Lalu, bagaimanakah LSF menetapkan klasifikasi bahwa suatu adegan, misalnya adegan ciuman dan perkelahian, dapat masuk dalam kategori 13+ atau 17+.

Ketua LSF Rommy Fibri Hardiyanto memberikan penjelasan, bahwa adegan tersebut dapat dikategorikan menjadi dua, apakah itu adegan yang sifatnya informatif atau eksploitatif.

“Apakah adegan tersebut masuk kategori 13+ atau 17+ dapat kita lihat dari dua hal, yaitu informatif atau eksploitatif,” Kata Rommy kepada VOI.

Suasana konferensi pers "Petualangan Sherina 2" di Jakarta, Senin (25/9/2023). (Antara/Livia Kristianti)

“Kalau hanya cium pipi, ciuman yang sifatnya menunjukkan kasih sayang bisa kita masukan sebagai adegan informatif, sehingga bisa masuk kategori 13+. Tapi kalau ciuman yang bergumul gitu, misalnya, kita masukkan ke 17+ karena sifatnya eksploratif," kata Rommy melanjutkan.

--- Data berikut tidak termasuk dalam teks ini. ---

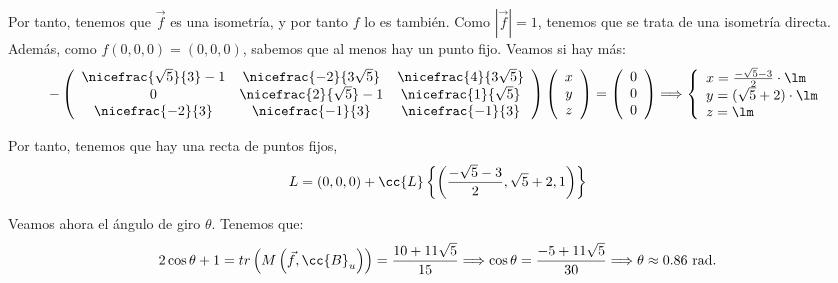 \begin{ejercicio}
\begin{enumerate}
        Por tanto, tenemos que $\vec{f}$ es una isometría, y por tanto $f$ lo es también. Como $\left|\vec{f}\right|=1$, tenemos que se trata de una isometría directa. Además, como $f(0,0,0)=(0,0,0)$, sabemos que al menos hay un punto fijo. Veamos si hay más:
        \begin{equation*}
            -\left(
            \begin{array}{ccc}
                \nicefrac{\sqrt{5}}{3}-1 & \nicefrac{-2}{3\sqrt{5}} & \nicefrac{4}{3\sqrt{5}} \\
                0 & \nicefrac{2}{\sqrt{5}}-1 & \nicefrac{1}{\sqrt{5}} \\
                \nicefrac{-2}{3} & \nicefrac{-1}{3} & \nicefrac{-1}{3} 
            \end{array}
            \right)
            \left(
            \begin{array}{c}
                x \\ y \\ z
            \end{array}
            \right)
            = \left(
            \begin{array}{c}
                0 \\ 0 \\ 0
            \end{array}
            \right) \Longrightarrow \left\{\begin{array}{l}
                x = \frac{-\sqrt{5}-3}{2} \cdot \lm \\
                y = (\sqrt{5}+2)\cdot \lm \\
                z = \lm
            \end{array}\right.
        \end{equation*}

        Por tanto, tenemos que hay una recta de puntos fijos, $$L=(0,0,0)+\cc{L}\left\{\left(\frac{-\sqrt{5}-3}{2}, \sqrt{5}+2, 1\right)\right\}$$

        Veamos ahora el ángulo de giro $\theta$. Tenemos que:
        \begin{equation*}
            2\cos\theta +1 = tr\left(M\left(\vec{f}, \cc{B}_u\right)\right) = \frac{10+11\sqrt{5}}{15} \Longrightarrow \cos\theta = \frac{-5+11\sqrt{5}}{30} \Longrightarrow \theta \approx 0.86\text{ rad.}
        \end{equation*}        
    \end{enumerate}
\end{ejercicio}

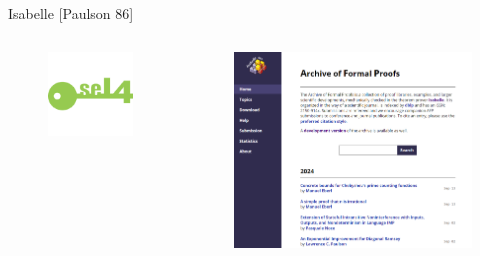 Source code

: \documentclass[17pt,aspectratio=169]{beamer}
\begin{document}
\begin{frame}{Isabelle {\small [Paulson 86]}}
\begin{columns}
\begin{column}{0.25\textwidth}
\begin{figure}
                \includegraphics[width=0.9\linewidth]{./images/sel4-logo.png}
            \end{figure}
        \end{column}
        \begin{column}{0.35\textwidth}
            \vspace{-20pt} 
            \begin{figure}
                \includegraphics[width=0.8\linewidth]{./images/isabelle_archive.png}
            \end{figure}
        \end{column}
    \end{columns}
\end{frame}
\end{document}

Hal yang sama juga berlaku untuk adegan perkelahian. “Kalau ada adegan yang sampai berdarah-arah, perkelahian yang sadis, itu harus masuk kategori 17+,” ujar Rommy menambahkan.

Aturan terkait pornografi dalam sebuah film diatur dalam Pemendikbud Nomor 14 Tahun 2019 pasal 12, yang berbunyi: “Film atau Iklan Film dikategorikan mengandung pornografi sebagaimana dimaksud dalam Pasal 8 huruf b apabila keseluruhan isi Film dengan sengaja bertujuan untuk menampilkan adegan eksploitasi seksual dengan: (a) visual telanjang, setengah tubuh bagi perempuan atau seluruh tubuh baik bagi perempuan maupun laki-laki yang diperlihatkan dari depan, dari samping, dan/atau dari belakang.”

Rommy menjelaskan, pasal tersebut tidak secara detail menjelaskan adegan apa saja yang masuk dalam kategori pornografi sehingga kerap menimbulkan kontroversi. Apalagi di era sekarang, tak sedikit adegan yang dianggap pornografi “dibalut” dengan sinematografi yang indah sehingga tidak tampak unsur pornografinya.

“Misanya ada adegan fully naked atau telanjang. Adegan seperti itu akan mudah sekali terkena UU Pornografi,” Rommy menjelaskan.

“Tapi ketika sinematografinya keren, pengambilhan gambar yang indah, misalnya hanya menampilkan siluet-siluet itu boleh dan tidak termasuk dalam unsur pornografi, karena yang kita lihat sinematografinya. Jadi, untuk menetapkan apakah adegan ini masuk dalam pornografi atau tidak perspektifnya luas sekali,” ujar Rommy menambahkan panjang lebar.

Sensor untuk Tayangan Over the Top

Sementara itu, Menteri Komunikasi dan Informasi Budi Arie Setiadi tengah mengkaji soal potensi memasukkan layanan streaming film seperti Netflix ke dalam ranah penyiaran.

"Kita sedang mengkaji secara serius apakah nanti OTT (over the top, penyedia layanan video internet, red) dimasukkan dalam ranah penyiaran," ujar Budie Arie di Jakarta, pada 10 Agustus lalu.

Salah satu alasan mengapa Kominfo mengkaji soal sensor untuk layanan OTT karena kekhawatiran soal masuknya film-film dengan unsur pornografi secara bebas.

Ketua Lembaga Sensor Film Rommy Fibri Hardiyanto dalam konferensi pers di Century Park Hotel, Jakarta, Kamis (31/8/2023). (Antara/Astrid Faidlatul Habibah)

Tapi menurut Rommy, bukan hanya soal pornografi yang menjadi kekhawatiran dari masifnya layanan film streaming di Indonesia dalam beberapa tahun terakhir.

“Dampak jangka panjangnya, ketika film yang ditayangkan mengandung unsur pornografi misalnya, maka negara akan dianggap melegalkan pornografi itu sendiri,” jelas Rommy.

“Ini yang harusnya menjadi catatan negara dan sekarang sedang digodog Kominfo. Harus ada peraturan komprehensif. Perihal OTT ini bukan hanya soal sensor, tapi juga bagaimana negara mendapat pemasukan dari OTT. Sensor hanya sebagian kecil, di dalamnya ada mengenai pajak, legalitas PT, dan lain sebagainya. Harusnya negara concern soal itu,” Rommy menyudahi.